*Assigned task*: The line containing "D. Karlan, A." marks the start, and the last line of the records below marks the end. Print that run exactly and nothing else.

Records from a data collection

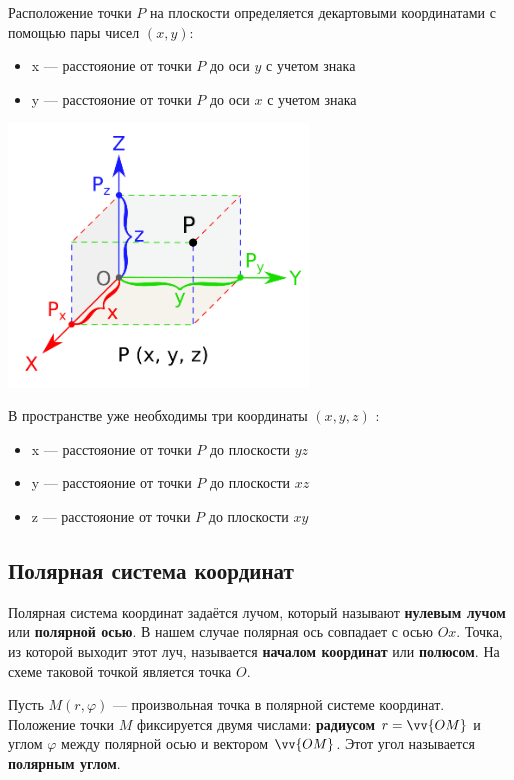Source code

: \documentclass[a4paper,12pt]{extbook}
\theoremstyle{numbered}
\theoremstyle{named}
\theoremstyle{named}
\theoremstyle{named}
\begin{document}
Расположение точки \(P\) на плоскости определяется декартовыми координатами с помощью пары чисел \((x, y)\):
\begin{itemize}
    \item {x — расстояоние от точки \(P\) до оси \(y\) с учетом знака}
    \item {y — расстояоние от точки \(P\) до оси \(x\) с учетом знака}
\end{itemize}

\begin{center}
    \includegraphics[width=0.6\textwidth]{cartesian_system.png}
\end{center}

В пространстве уже необходимы три координаты \((x, y, z)\) :
\begin{itemize}
    \item {x — расстояоние от точки \(P\) до плоскости \(yz\)}
    \item {y — расстояоние от точки \(P\) до плоскости \(xz\)}
    \item {z — расстояоние от точки \(P\) до плоскости \(xy\)}
\end{itemize}

\subsection*{Полярная система координат}
Полярная система координат задаётся лучом, который называют \textbf{нулевым лучом} или \textbf{полярной осью}.
В нашем случае полярная ось совпадает с осью \(Ox\).
Точка, из которой выходит этот луч, называется \textbf{началом координат} или \textbf{полюсом}.
На схеме таковой точкой является точка \(O\).

Пусть \(M (r, \varphi)\) — произвольная точка в полярной системе координат.
Положение точки \(M\) фиксируется двумя числами: \textbf{радиусом} \(r = \vv{OM}\) и углом \(\varphi\) между полярной осью и вектором \(\vv{OM}\).
Этот угол называется \textbf{полярным углом}.
\end{document}
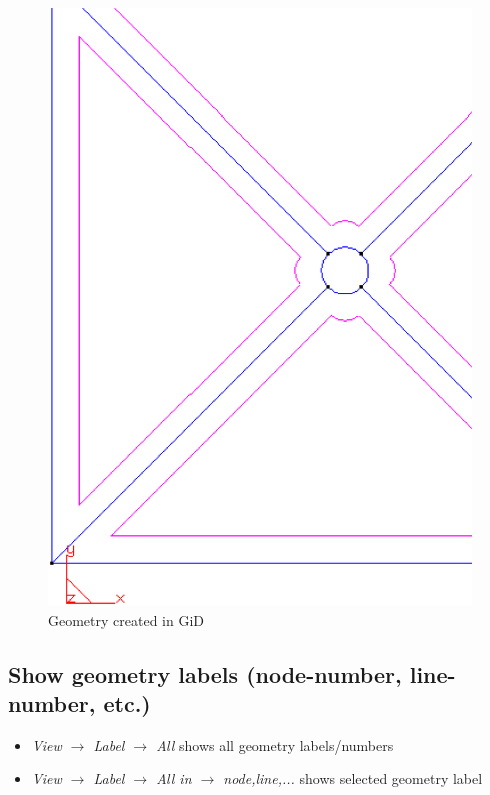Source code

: \begin{figure}[h]
\begin{center}
 \includegraphics[scale=0.25]{pics/tut_fluid_geometry}
 \caption{Geometry created in GiD}
\label{fig:tut_fluid_geometry}
\end{center}
\end{figure}

\subsection{Show geometry labels (node-number, line-number, etc.)}
\label{tut_struct:sec:show-geo-label}

\begin{itemize}
\item \emph{View $\rightarrow$ Label $\rightarrow$ All} shows all geometry
labels/numbers 
\item \emph{View $\rightarrow$ Label $\rightarrow$ All in $\rightarrow$
node,line,...} shows selected geometry label 
\end{itemize}

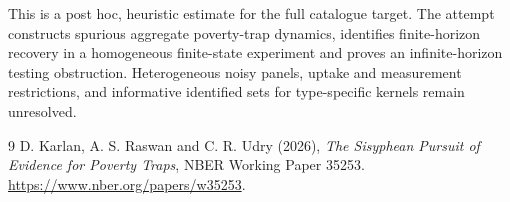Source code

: \documentclass[11pt]{article}
\theoremstyle{definition}
\begin{document}
This is a post hoc, heuristic estimate for the full catalogue target.
The attempt constructs spurious aggregate poverty-trap dynamics, identifies finite-horizon recovery in a homogeneous finite-state experiment and proves an infinite-horizon testing obstruction. Heterogeneous noisy panels, uptake and measurement restrictions, and informative identified sets for type-specific kernels remain unresolved.

\begin{thebibliography}{9}
 D. Karlan, A. S. Raswan and C. R. Udry (2026),
\emph{The Sisyphean Pursuit of Evidence for Poverty Traps}, NBER Working
Paper 35253. \url{https://www.nber.org/papers/w35253}.
\end{thebibliography}
\end{document}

*Exercise answer*:
 D. Karlan, A. S. Raswan and C. R. Udry (2026),
\emph{The Sisyphean Pursuit of Evidence for Poverty Traps}, NBER Working
Paper 35253. \url{https://www.nber.org/papers/w35253}.
\end{thebibliography}
\end{document}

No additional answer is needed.